Extra beds to ease A&E crisis
Wednesday, December 03, 2008, 13:00
Fifty beds across in North Staffordshire will be made available immediately with the rest coming early in the New Year as patients continue to be stuck on trolleys in corridors.
The move comes as health officials gave a public pledge that the "unacceptable" scenes in the department will not be allowed to happen again. It is aimed at freeing some of the near-100 beds at the University Hospital of North Staffordshire blocked by patients whose treatment has been completed, but have no safe environment in which to recover fully.
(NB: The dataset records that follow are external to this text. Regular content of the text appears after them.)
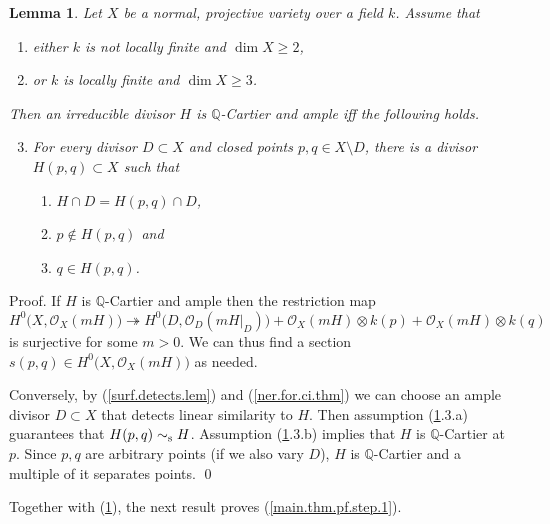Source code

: \documentclass{amsart}
\newtheorem{lem}[thm]{Lemma}
\theoremstyle{definition}
\theoremstyle{remark}
\renewcommand{\o}[0]{{\mathcal O}}
\newcommand{\q}[0]{{\mathbb Q}}
\newcommand{\onto}[0]{\twoheadrightarrow}
\newcommand{\sims}[0]{\sim_{\rm s}}
\begin{document}
\begin{lem}\label{ample.is.top.lem}
 Let $X$ be a normal, projective variety over a field $k$.
Assume that  
\begin{enumerate}
\item either $k$ is not locally finite and $\dim X\geq 2$,
\item or $k$ is  locally finite and $\dim X\geq 3$.
\end{enumerate}
Then an irreducible divisor  $H$ is $\q$-Cartier and ample iff the following holds.
\begin{enumerate}\setcounter{enumi}{2}
\item For every divisor $D\subset X$ 
and closed points $p,q\in X\setminus D$, there is a divisor  $H(p,q)\subset X$ such that
\begin{enumerate}
\item  $H\cap D=H(p,q)\cap D$,
\item $p\notin H(p,q)$ and 
\item $q\in H(p,q)$.
\end{enumerate}
\end{enumerate}
\end{lem}

Proof.  If $H$ is $\q$-Cartier and ample then the restriction map
$$
H^0\bigl(X, \o_X(mH)\bigr)\onto H^0\bigl(D, \o_D(mH|_D)\bigr)+\o_X(mH)\otimes k(p)+\o_X(mH)\otimes k(q)
$$
is surjective for some $m>0$. We can thus find a section $s(p,q)\in H^0\bigl(X, \o_X(mH)\bigr)$ as needed.

Conversely, by (\ref{surf.detects.lem}) and (\ref{ner.for.ci.thm})  we can choose an ample divisor $D\subset X$ that detects  linear similarity to $H$.
Then assumption (\ref{ample.is.top.lem}.3.a) guarantees that $H(p,q)\sims H$. 
Assumption (\ref{ample.is.top.lem}.3.b) implies that $H$ is $\q$-Cartier at $p$.
Since $p,q$ are  arbitrary points (if we also vary $D$),   $H$ is $\q$-Cartier   and a multiple of it  separates points. \qed

\medskip




Together with (\ref{ample.is.top.lem}), the next result proves  (\ref{main.thm.pf.step.1}).
\end{document}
And it is just part of a six-point plan drawn up by bosses at both the hospital and the area's two primary care trusts to tackle the crisis as the early onset of winter brings in even more cases.
The others include more rigorous checking to make sure the complex has 12 empty beds by 2pm each day for new admissions and a push to discharge 50 patients a day where it is safe to do so - a 25 per cent increase.
In addition, a recently-opened unit staffed by GPs to help people not ill enough to need an A&E doctor will extend its operation to seven days a week. Hospital staff will also advise patients if they can be better treated at other settings such as their local surgery.
And a troubleshooter has been appointed to make sure ambulances can offload patients and get back on the road quicker.
The improvements come after national auditors produced detailed data on causes for the bottlenecks and found ambulances were bringing in blue-light emergencies every four minutes to make it the busiest hospital in the West Midlands.
Officials hope the measures will help the complex hit Government treatment time targets it has been badly missing in the past few weeks.